Management & Strategien | 06.08.2020

Verluste im ersten Halbjahr

Motel One Köln Lobby Foto: Motel One

Auch bei Motel One sind nach einem erfolgreichen Geschäftsjahr 2019 ab Mitte März die Umsätze weggebrochen. Jedoch konnten durch striktes Kostenmanagement, Kurzarbeit und Gehaltsverzicht des Managements die Verluste etwas abgefedert werden, so das Unternehmen. Seit Mitte Juni sind alle Hotels wieder geöffnet – in Großbritannien bis Juli noch mit Einschränkungen – und die Auslastungen steigen kontinuierlich.

Erster Quartalsverlust in der Firmengeschichte

Im zweiten Quartal 2020 musste Motel One erstmals in seiner Firmengeschichte einen Verlust hinnehmen. Das erste Halbjahr 2020 schließt Motel One mit einer Auslastung von 31 (Vorjahr 75) Prozent, einem Umsatz von 120 (Vorjahr 267) Millionen Euro sowie einen EBITDA von 14 (Vorjahr 83) Millionen Euro ab. Das strikte Kostenmanagement der vergangenen Monate führte noch zu einem positiven EBITDAR von 44 (Vorjahr 144) Millionen Euro. Nach Zinsen, Abschreibungen und Steuern verzeichnet die Budget Design Hotelgruppe nach einem Plus im Vorjahr insgesamt einen Verlust von 51 Millionen Euro.

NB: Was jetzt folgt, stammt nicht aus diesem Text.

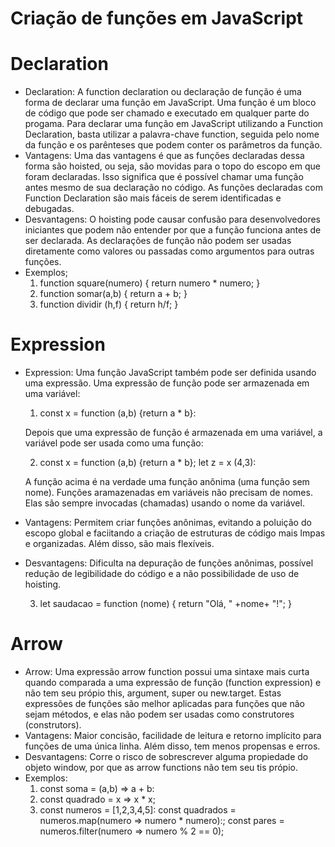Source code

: # Criação de funções em JavaScript

# Declaration 

- Declaration:
  A function declaration ou declaração de função é uma forma de declarar uma função em JavaScript. Uma função é um bloco
  de código que pode ser chamado e executado em qualquer parte do progama. Para declarar uma função em JavaScript utilizando
  a Function Declaration, basta utilizar a palavra-chave function, seguida pelo nome da função e os parênteses que podem
  conter os parâmetros da função.
- Vantagens:
  Uma das vantagens é que as funções declaradas dessa forma são hoisted, ou seja, são movidas para o topo do escopo em que
  foram declaradas. Isso significa que é possível chamar uma função antes mesmo de sua declaração no código. As funções
  declaradas com Function Declaration são mais fáceis de serem identificadas e debugadas.
- Desvantagens:
  O hoisting pode causar confusão para desenvolvedores iniciantes que podem não entender por que a função funciona antes
  de ser declarada. As declarações de função não podem ser usadas diretamente como valores ou passadas como argumentos
  para outras funções.
- Exemplos;
  1. function square(numero) {
       return numero * numero;
     }
  2. function somar(a,b) {
       return a + b;
     }
  3. function dividir (h,f) {
       return h/f;
     }


# Expression

- Expression:
  Uma função JavaScript também pode ser definida usando uma expressão. Uma expressão de função pode ser armazenada
  em uma variável:
  
  1. const x = function (a,b) {return a * b}:
     
  Depois que uma expressão de função é armazenada em uma variável, a variável pode ser usada como uma função:
  
  2. const x = function (a,b) {return a * b};
     let z = x (4,3):

  A função acima é na verdade uma função anônima (uma função sem nome). Funções aramazenadas em variáveis não
  precisam de nomes. Elas são sempre invocadas (chamadas) usando o nome da variável.

- Vantagens:
  Permitem criar funções anônimas, evitando a poluição do escopo global e faciitando a criação de estruturas de
  código mais lmpas e organizadas. Além disso, são mais flexíveis.
- Desvantagens:
  Dificulta na depuração de funções anônimas, possível redução de legibilidade do código e a não possibilidade
  de uso de hoisting.

  3. let saudacao = function (nome) {
       return "Olá, " +nome+ "!";
     }

# Arrow

- Arrow:
  Uma expressão arrow function possui uma sintaxe mais curta quando comparada a uma expressão de função (function expression)
  e não tem seu própio this, argument, super ou new.target. Estas expressões de funções são melhor aplicadas para funções
  que não sejam métodos, e elas não podem ser usadas como construtores (construtors).
- Vantagens:
  Maior concisão, facilidade de leitura e retorno implícito para funções de uma única linha. Além disso, tem menos
  propensas e erros.
- Desvantagens:
  Corre o risco de sobrescrever alguma propiedade do objeto window, por que as arrow functions não tem seu tis própio.
- Exemplos:
  1. const soma = (a,b) => a + b:
  2. const quadrado = x => x * x;
  3. const numeros = [1,2,3,4,5]:
     const quadrados = numeros.map(numero => numero * numero):;
     const pares = numeros.filter(numero => numero % 2 == 0);
  



  
  
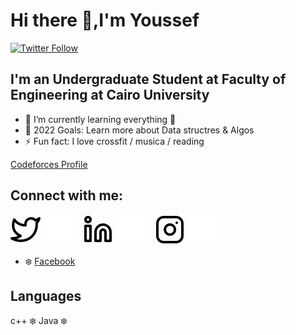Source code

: # Hi there 👋,I'm Youssef


[![Twitter Follow](https://img.shields.io/twitter/follow/yoyobunt?color=1DA1F2&logo=twitter&style=for-the-badge)](https://twitter.com/yoyobunt)
## I'm an Undergraduate Student at Faculty of Engineering at Cairo University

- 🌱 I’m currently learning everything 🤣
- 🥅 2022 Goals: Learn more about Data structres & Algos
- ⚡ Fun fact: I love crossfit / musica / reading 
 
 [Codeforces Profile](https://codeforces.com/profile/yoyobunt)
 

 ## Connect with me:

[![Twitter](./img/twitter-light.svg)](https://twitter.com/yoyobunt#gh-light-mode-only)
[![Twitter](./img/twitter-dark.svg)](https://twitter.com/yoyobunt#gh-dark-mode-only)
&nbsp;&nbsp;
[![Linkedin](./img/linkedin-light.svg)]([linkedin]#gh-light-mode-only)
[![Linkedin](./img/linkedin-dark.svg)]([linkedin]#gh-dark-mode-only)
&nbsp;&nbsp;
[![Instagram](./img/instagram-light.svg)](https://www.instagram.com/youssef_ashraf71/#gh-light-mode-only)
[![Instagram](./img/instagram-dark.svg)](https://www.instagram.com/youssef_ashraf71/#gh-dark-mode-only)
- ❄️ [Facebook](https://www.facebook.com/profile.php?id=100004525787159)



##  Languages 
 
c++  ❄️
Java ❄️











[twitter]: https://twitter.com/yoyobunt
[instagram]: https://www.instagram.com/youssef_ashraf71/
[linkedin]: https://linkedin.com/in/

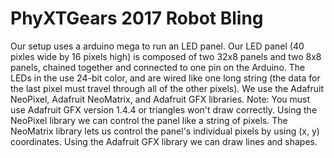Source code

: # PhyXTGears 2017 Robot Bling
Our setup uses a arduino mega to run an LED panel.
Our LED panel (40 pixles wide by 16 pixels high) is composed of two 32x8 panels and two 8x8 panels, chained together and connected to one pin on the Arduino.
The LEDs in the use 24-bit color, and are wired like one long string (the data for the last pixel must travel through all of the other pixels).
We use the Adafruit NeoPixel, Adafruit NeoMatrix, and Adafruit GFX libraries.
	Note: You must use Adafruit GFX version 1.4.4 or triangles won't draw correctly.
Using the NeoPixel library we can control the panel like a string of pixels.
The NeoMatrix library lets us control the panel's individual pixels by using (x, y) coordinates.
Using the Adafruit GFX library we can draw lines and shapes.
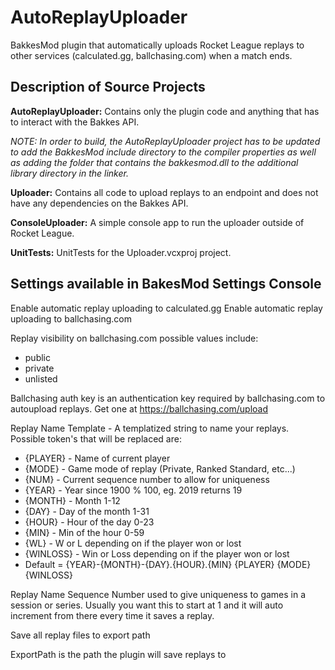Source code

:# AutoReplayUploader
BakkesMod plugin that automatically uploads Rocket League replays to other services (calculated.gg, ballchasing.com) when a match ends.

## Description of Source Projects

**AutoReplayUploader:** Contains only the plugin code and anything that has to interact with the Bakkes API.

*NOTE: In order to build, the AutoReplayUploader project has to be updated to add the BakkesMod include directory to the compiler properties as well as adding the folder that contains the bakkesmod.dll to the additional library directory in the linker.*

**Uploader:** Contains all code to upload replays to an endpoint and does not have any dependencies on the Bakkes API.

**ConsoleUploader:** A simple console app to run the uploader outside of Rocket League.

**UnitTests:** UnitTests for the Uploader.vcxproj project.

## Settings available in BakesMod Settings Console

Enable automatic replay uploading to calculated.gg
Enable automatic replay uploading to ballchasing.com

Replay visibility on ballchasing.com possible values include:
* public
* private
* unlisted

Ballchasing auth key is an authentication key required by ballchasing.com to autoupload replays. Get one at https://ballchasing.com/upload

Replay Name Template - A templatized string to name your replays.  Possible token's that will be replaced are:
* {PLAYER} - Name of current player
* {MODE} - Game mode of replay (Private, Ranked Standard, etc...)
* {NUM} - Current sequence number to allow for uniqueness
* {YEAR} - Year since 1900 % 100, eg. 2019 returns 19
* {MONTH} - Month 1-12
* {DAY} - Day of the month 1-31
* {HOUR} - Hour of the day 0-23
* {MIN} - Min of the hour 0-59
* {WL} - W or L depending on if the player won or lost
* {WINLOSS} - Win or Loss depending on if the player won or lost
* Default = {YEAR}-{MONTH}-{DAY}.{HOUR}.{MIN} {PLAYER} {MODE} {WINLOSS}

Replay Name Sequence Number used to give uniqueness to games in a session or series. Usually you want this to start at 1 and it will auto increment from there every time it saves a replay.

Save all replay files to export path

ExportPath is the path the plugin will save replays to

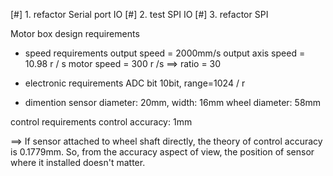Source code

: [#] 1. refactor Serial port IO
[#] 2. test SPI IO
[#] 3. refactor SPI



Motor box design requirements


* speed requirements
output speed = 2000mm/s
output axis speed = 10.98 r / s
motor speed = 300 r /s
==> ratio = 30



* electronic requirements
ADC bit 10bit, range=1024 / r

* dimention
sensor diameter: 20mm, width: 16mm
wheel diameter: 58mm

control requirements
control accuracy: 1mm


==> If sensor attached to wheel shaft directly, the theory of control accuracy is 0.1779mm. So, from the accuracy aspect of view, the position of sensor where it installed doesn't matter.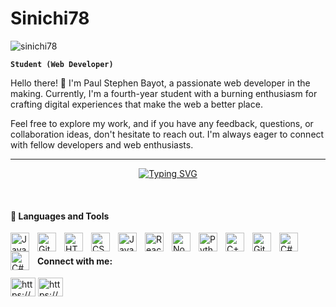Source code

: # Sinichi78

<p align="left"> <img src="https://komarev.com/ghpvc/?username=sinichi78&label=Profile%20views&color=0e75b6&style=flat" alt="sinichi78" /> </p>

**`Student (Web Developer)`**


Hello there! 👋 I'm Paul Stephen Bayot, a passionate web developer in the making. Currently, I'm a fourth-year student with a burning enthusiasm for crafting digital experiences that make the web a better place. 

Feel free to explore my work, and if you have any feedback, questions, or collaboration ideas, don't hesitate to reach out. I'm always eager to connect with fellow developers and web enthusiasts.

<hr />



<p align="center">
  <!-- Typing SVG by DenverCoder1 - https://github.com/DenverCoder1/readme-typing-svg -->
  <a href="https://git.io/typing-svg"><img src="https://readme-typing-svg.demolab.com?font=Fira+Code&size=30&pause=1000&center=true&vCenter=true&width=435&lines=Web+Developer;4th+year+student" alt="Typing SVG" /></a>
</p>
</br>

<h4>🧰 Languages and Tools</h4>

<img align="left" alt="Java" width="30px" style="padding-right:10px;" src="https://cdn.jsdelivr.net/gh/devicons/devicon/icons/java/java-original.svg"/>
<img align="left" alt="Git" width="30px" style="padding-right:10px;" src="https://cdn.jsdelivr.net/gh/devicons/devicon/icons/git/git-original.svg" />
<img align="left" alt="HTML" width="30px" style="padding-right:10px;" src="https://cdn.jsdelivr.net/gh/devicons/devicon/icons/html5/html5-plain.svg" />
<img align="left" alt="CSS" width="30px" style="padding-right:10px;" src="https://cdn.jsdelivr.net/gh/devicons/devicon/icons/css3/css3-plain.svg" />
<img align="left" alt="JavaScript" width="30px" style="padding-right:10px;" src="https://cdn.jsdelivr.net/gh/devicons/devicon/icons/javascript/javascript-plain.svg" />
<img align="left" alt="React" width="30px" style="padding-right:10px;" src="https://cdn.jsdelivr.net/gh/devicons/devicon/icons/react/react-original.svg" />
<img align="left" alt="NodeJS" width="30px" style="padding-right:10px;" src="https://cdn.jsdelivr.net/gh/devicons/devicon/icons/nodejs/nodejs-original.svg" />
<img align="left" alt="Python" width="30px" style="padding-right:10px;" src="https://cdn.jsdelivr.net/gh/devicons/devicon/icons/python/python-plain.svg" />
<img align="left" alt="C++" width="30px" style="padding-right:10px;" src="https://cdn.jsdelivr.net/gh/devicons/devicon/icons/cplusplus/cplusplus-line.svg" />
<img align="left" alt="GitHub" width="30px" style="padding-right:10px;" src="https://cdn.jsdelivr.net/gh/devicons/devicon/icons/github/github-original.svg" />
<img align="left" alt="C#" width="30px" style="padding-right:10px;" 
src="https://cdn.jsdelivr.net/gh/devicons/devicon/icons/csharp/csharp-line.svg" />
<img align="left" alt="C#" width="30px" style="padding-right:10px;" 
src="https://cdn.jsdelivr.net/gh/devicons/devicon/icons/vscode/vscode-original.svg" />
          
          
          
<br />

<h4 align="left">Connect with me:</h4>
<p align="left">
<a href="https://linkedin.com/in/https://www.linkedin.com/in/paul-stephen-bayot-4a3327287/" target="blank"><img align="center" src="https://raw.githubusercontent.com/rahuldkjain/github-profile-readme-generator/master/src/images/icons/Social/linked-in-alt.svg" alt="https://www.linkedin.com/in/paul-stephen-bayot-4a3327287/" height="30" width="40" /></a>
<a href="https://fb.com/https://www.facebook.com/paul.bayot.92" target="blank"><img align="center" src="https://raw.githubusercontent.com/rahuldkjain/github-profile-readme-generator/master/src/images/icons/Social/facebook.svg" alt="https://www.facebook.com/paul.bayot.92" height="30" width="40" /></a>
</p>
<br />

Für das gesamte erste Halbjahr lag der operative Cash Flow dank der Kaufpreiszahlung aus der Sale & Leaseback Transaktion des Vorjahres bei 107 (Vorjahr 157) Millionen Euro. In das Re-Design bestehender Hotels wurden 20 (Vorjahr 22) Millionen Euro investiert, in die laufenden Bauvorhaben 17 (Vorjahr 41) Millionen Euro und in das FF&E neu zu eröffnender Hotels vier (Vorjahr sieben) Millionen Euro. Trotz der Corona- bedingten operativen Verluste und der weiterhin hohen Investitionen stieg die Liquiditätsreserve dank der Sale & Leaseback Transaktion und dem Dividendenverzicht der Gesellschafter, um 21 (Vorjahr 14) Millionen Euro auf einen Cash-Bestand von 204 (Vorjahr 131) Millionen Euro zum 30. Juni 2020.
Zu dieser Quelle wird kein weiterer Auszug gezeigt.